Sandoz is expanding its biosimilar portfolio by signing a commercialization agreement with Samsung Bioepis for a biosimilar version of Johnson & Johnson’s immunology drug Stelara. The deal encompasses commercial rights in the US, Canada, Switzerland, the UK, and various European countries. The specific terms of the agreement have not been disclosed.
With this strategic move, Sandoz is positioning itself for five potential high-value biosimilar launches in the coming years.
“This deal represents another major step to reinforce our high-value biosimilar pipeline, in line with our plans to become a standalone global leader. It will further strengthen our immunology patient offering and means we now have five potential high-value upcoming biosimilar launches over the next few years.”
– Sandoz CEO Richard Saynor
Stelara is a cornerstone of Johnson & Johnson’s revenue, generating $9.7 billion in sales last year. The drug is used to treat a range of inflammatory conditions, including Crohn’s disease, plaque psoriasis, psoriatic arthritis, and ulcerative colitis. However, with its patents set to expire soon, Stelara has become a prime target for generic and biosimilar manufacturers.
To manage the transition, Johnson & Johnson has been settling with biosimilar companies, specifying potential market entry dates. Amgen, for instance, secured the earliest launch date for its Stelara biosimilar through a settlement, with a launch planned for January 1, 2025. Additionally, J&J reached agreements with Alvotech and Teva for a February 21, 2025 launch and with Fresenius Kabi and Formycon for a launch “no later than” April 15, 2025.

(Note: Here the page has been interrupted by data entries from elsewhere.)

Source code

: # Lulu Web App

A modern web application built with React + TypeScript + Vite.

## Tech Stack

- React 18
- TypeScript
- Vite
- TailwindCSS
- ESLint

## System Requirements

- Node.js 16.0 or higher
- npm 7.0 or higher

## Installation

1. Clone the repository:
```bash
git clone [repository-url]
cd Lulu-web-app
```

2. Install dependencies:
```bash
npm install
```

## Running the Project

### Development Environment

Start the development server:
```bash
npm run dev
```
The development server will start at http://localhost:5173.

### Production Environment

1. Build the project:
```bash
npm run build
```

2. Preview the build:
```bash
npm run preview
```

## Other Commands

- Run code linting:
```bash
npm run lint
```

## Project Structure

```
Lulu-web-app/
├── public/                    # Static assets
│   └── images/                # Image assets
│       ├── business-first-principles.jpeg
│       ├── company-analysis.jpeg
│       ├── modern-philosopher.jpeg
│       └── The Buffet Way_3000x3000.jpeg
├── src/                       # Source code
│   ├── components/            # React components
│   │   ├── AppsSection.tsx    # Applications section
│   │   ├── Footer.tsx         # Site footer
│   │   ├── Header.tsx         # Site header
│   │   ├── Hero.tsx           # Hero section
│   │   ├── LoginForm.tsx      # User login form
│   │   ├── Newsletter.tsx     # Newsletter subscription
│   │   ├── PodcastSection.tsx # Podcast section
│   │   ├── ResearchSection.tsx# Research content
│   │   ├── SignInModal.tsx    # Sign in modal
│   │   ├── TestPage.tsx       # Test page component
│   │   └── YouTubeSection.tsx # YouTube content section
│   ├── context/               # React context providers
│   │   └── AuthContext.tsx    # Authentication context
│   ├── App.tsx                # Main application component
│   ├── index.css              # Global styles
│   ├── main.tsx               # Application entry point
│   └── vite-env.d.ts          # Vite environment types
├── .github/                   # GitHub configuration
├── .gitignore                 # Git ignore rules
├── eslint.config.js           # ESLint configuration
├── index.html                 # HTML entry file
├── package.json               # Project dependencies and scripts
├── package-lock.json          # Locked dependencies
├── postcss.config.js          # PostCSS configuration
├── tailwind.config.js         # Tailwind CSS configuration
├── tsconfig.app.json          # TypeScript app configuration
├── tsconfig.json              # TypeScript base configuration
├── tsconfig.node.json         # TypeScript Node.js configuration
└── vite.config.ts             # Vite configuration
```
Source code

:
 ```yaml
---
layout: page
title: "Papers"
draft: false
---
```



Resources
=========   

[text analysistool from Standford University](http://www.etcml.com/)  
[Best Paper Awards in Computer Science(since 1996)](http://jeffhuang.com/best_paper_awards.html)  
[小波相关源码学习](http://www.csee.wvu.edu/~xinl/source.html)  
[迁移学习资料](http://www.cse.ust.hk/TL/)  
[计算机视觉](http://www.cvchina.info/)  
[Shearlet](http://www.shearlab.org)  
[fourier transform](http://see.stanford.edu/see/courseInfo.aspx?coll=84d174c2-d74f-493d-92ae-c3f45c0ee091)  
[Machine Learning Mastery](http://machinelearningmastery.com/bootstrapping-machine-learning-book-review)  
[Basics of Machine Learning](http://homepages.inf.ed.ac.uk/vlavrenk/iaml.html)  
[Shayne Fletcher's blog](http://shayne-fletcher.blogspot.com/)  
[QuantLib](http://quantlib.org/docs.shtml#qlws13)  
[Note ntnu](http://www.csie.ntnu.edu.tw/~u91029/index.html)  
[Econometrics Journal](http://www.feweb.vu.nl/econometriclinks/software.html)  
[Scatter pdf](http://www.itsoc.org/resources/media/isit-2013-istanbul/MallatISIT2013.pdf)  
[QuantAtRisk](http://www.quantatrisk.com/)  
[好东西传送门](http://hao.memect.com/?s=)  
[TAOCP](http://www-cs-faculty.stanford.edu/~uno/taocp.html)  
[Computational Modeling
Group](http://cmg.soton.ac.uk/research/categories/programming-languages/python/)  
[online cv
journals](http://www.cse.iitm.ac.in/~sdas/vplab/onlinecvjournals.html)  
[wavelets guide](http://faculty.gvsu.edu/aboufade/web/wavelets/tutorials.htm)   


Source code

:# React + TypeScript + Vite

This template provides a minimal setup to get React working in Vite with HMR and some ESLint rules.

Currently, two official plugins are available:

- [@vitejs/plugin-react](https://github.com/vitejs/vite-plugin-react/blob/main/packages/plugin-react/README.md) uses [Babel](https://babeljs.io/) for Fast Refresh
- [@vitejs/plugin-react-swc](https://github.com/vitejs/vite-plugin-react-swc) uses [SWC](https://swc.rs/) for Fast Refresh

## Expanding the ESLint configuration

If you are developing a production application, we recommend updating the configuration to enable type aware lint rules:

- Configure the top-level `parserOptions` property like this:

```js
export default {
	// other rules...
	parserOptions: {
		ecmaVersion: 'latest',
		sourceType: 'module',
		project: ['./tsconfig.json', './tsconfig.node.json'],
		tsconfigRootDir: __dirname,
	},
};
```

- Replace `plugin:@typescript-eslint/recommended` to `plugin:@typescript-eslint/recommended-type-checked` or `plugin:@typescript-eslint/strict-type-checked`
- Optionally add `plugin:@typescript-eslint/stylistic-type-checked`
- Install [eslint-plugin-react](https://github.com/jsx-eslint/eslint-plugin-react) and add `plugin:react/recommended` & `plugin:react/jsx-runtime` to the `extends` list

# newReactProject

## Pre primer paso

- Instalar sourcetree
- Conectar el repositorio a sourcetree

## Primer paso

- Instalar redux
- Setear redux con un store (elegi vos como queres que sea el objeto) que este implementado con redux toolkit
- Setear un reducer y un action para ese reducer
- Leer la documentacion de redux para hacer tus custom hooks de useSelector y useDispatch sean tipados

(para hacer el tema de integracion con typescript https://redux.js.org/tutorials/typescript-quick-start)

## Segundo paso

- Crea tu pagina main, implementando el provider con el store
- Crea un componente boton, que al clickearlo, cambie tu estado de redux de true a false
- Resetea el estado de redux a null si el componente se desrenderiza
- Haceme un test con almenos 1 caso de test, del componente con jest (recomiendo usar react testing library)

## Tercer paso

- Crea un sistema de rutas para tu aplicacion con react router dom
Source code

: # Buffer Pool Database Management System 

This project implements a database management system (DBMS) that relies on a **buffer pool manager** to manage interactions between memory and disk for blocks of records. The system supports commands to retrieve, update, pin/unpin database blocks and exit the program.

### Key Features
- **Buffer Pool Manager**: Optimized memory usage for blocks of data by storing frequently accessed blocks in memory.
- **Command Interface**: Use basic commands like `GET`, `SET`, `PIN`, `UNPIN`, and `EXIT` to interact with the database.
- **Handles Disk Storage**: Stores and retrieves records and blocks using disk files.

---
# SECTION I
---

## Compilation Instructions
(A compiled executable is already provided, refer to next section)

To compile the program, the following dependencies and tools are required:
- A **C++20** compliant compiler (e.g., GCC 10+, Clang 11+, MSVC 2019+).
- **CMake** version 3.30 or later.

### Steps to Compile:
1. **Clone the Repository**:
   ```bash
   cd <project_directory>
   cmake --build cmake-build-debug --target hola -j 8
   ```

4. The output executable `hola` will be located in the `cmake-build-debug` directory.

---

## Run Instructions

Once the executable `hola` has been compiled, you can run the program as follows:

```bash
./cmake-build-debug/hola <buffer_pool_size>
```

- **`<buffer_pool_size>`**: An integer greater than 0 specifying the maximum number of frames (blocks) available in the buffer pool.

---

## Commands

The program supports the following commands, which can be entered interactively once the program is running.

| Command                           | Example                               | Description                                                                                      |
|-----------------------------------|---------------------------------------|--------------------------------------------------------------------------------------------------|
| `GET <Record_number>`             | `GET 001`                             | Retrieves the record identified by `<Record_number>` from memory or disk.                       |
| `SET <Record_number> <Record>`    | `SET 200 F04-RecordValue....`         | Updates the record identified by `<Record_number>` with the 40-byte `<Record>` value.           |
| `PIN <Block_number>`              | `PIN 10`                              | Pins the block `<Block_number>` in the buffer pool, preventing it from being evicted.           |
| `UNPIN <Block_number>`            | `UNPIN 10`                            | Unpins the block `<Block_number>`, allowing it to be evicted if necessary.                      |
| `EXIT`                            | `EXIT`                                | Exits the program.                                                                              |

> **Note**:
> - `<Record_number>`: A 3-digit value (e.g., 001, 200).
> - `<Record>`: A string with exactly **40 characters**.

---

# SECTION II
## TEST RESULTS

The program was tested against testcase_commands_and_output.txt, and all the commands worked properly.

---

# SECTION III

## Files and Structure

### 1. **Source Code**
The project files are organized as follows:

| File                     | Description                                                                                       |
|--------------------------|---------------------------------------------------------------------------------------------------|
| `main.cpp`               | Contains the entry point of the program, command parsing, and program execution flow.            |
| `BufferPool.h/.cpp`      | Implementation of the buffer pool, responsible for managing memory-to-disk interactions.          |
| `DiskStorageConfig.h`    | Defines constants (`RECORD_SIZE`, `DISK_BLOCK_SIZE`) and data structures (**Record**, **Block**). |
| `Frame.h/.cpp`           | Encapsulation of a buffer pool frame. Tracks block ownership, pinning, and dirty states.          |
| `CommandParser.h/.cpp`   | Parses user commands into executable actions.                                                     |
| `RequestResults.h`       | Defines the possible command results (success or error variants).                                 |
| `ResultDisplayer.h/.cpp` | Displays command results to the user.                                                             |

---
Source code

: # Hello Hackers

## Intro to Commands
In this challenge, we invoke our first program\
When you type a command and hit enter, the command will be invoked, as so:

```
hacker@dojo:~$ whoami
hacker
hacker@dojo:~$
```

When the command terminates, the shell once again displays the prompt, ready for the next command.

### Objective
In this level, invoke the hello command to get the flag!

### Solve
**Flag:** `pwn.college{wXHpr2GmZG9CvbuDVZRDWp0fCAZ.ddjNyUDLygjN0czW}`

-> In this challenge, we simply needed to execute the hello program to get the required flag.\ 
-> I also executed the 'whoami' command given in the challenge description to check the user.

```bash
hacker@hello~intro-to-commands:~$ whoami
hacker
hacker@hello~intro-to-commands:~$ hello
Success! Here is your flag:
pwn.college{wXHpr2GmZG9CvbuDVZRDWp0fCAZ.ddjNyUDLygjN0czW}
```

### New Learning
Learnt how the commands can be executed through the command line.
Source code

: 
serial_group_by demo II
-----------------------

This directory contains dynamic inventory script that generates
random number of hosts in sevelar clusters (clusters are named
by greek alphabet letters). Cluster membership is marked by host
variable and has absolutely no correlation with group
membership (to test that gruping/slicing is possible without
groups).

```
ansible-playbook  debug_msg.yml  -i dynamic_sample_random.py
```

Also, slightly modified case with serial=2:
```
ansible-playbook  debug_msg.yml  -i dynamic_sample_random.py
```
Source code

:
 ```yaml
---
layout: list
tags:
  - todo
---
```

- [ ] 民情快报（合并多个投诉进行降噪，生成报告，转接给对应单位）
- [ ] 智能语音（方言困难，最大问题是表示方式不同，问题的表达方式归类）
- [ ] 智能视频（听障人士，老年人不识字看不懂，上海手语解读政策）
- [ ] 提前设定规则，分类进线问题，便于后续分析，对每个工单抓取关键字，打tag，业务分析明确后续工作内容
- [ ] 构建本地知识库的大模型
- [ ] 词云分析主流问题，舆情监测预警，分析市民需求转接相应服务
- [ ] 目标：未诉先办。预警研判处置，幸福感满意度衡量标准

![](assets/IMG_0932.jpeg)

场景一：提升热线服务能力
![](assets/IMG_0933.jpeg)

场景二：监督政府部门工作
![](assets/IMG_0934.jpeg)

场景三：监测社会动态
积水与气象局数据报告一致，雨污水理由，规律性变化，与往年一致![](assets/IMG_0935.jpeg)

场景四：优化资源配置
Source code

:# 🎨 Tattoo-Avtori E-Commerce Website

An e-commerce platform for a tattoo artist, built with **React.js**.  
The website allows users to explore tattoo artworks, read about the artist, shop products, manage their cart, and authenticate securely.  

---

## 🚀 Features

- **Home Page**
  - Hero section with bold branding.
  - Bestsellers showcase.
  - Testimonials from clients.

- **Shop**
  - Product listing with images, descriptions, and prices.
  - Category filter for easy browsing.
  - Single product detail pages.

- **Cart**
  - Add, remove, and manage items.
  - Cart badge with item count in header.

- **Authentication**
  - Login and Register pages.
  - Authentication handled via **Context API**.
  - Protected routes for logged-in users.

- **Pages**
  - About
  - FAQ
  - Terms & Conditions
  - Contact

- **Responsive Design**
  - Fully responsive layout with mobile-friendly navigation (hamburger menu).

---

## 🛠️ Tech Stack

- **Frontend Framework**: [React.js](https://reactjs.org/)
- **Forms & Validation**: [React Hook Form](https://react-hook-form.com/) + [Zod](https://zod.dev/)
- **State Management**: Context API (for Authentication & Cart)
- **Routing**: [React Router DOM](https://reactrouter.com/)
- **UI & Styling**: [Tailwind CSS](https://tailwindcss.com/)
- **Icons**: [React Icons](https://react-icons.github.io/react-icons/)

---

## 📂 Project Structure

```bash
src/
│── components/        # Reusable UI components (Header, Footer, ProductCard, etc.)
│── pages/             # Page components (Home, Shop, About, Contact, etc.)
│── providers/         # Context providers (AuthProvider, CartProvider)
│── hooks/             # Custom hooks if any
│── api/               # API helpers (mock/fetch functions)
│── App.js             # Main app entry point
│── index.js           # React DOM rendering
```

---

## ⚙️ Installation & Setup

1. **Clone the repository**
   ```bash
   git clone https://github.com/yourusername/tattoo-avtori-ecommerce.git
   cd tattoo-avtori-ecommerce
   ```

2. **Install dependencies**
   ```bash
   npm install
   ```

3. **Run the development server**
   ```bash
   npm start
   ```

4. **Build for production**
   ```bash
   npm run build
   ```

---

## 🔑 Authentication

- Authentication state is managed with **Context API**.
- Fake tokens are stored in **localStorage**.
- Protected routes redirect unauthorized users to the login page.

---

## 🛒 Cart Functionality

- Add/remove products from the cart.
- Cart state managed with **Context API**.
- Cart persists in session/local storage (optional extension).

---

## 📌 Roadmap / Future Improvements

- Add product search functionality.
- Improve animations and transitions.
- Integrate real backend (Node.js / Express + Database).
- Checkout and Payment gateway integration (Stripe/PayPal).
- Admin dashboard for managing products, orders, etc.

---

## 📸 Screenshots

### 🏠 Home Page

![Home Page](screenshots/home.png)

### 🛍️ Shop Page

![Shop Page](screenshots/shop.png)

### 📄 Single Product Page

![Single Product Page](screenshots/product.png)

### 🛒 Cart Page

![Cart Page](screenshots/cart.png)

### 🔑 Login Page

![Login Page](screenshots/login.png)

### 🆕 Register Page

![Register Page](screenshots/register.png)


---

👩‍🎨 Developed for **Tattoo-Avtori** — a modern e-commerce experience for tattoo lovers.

As of now, none of the Stelara biosimilars have received FDA approval. Sandoz’s move to commercialize Samsung Bioepis’ version of Stelara adds another player to the biosimilar landscape targeting this blockbuster drug.
Sandoz is also undergoing changes, with an official split from Novartis set for October 4. Despite recent revenue declines, the company has ambitious growth plans, aiming for $3 billion in sales growth over the next five years, partly driven by its robust biosimilar pipeline.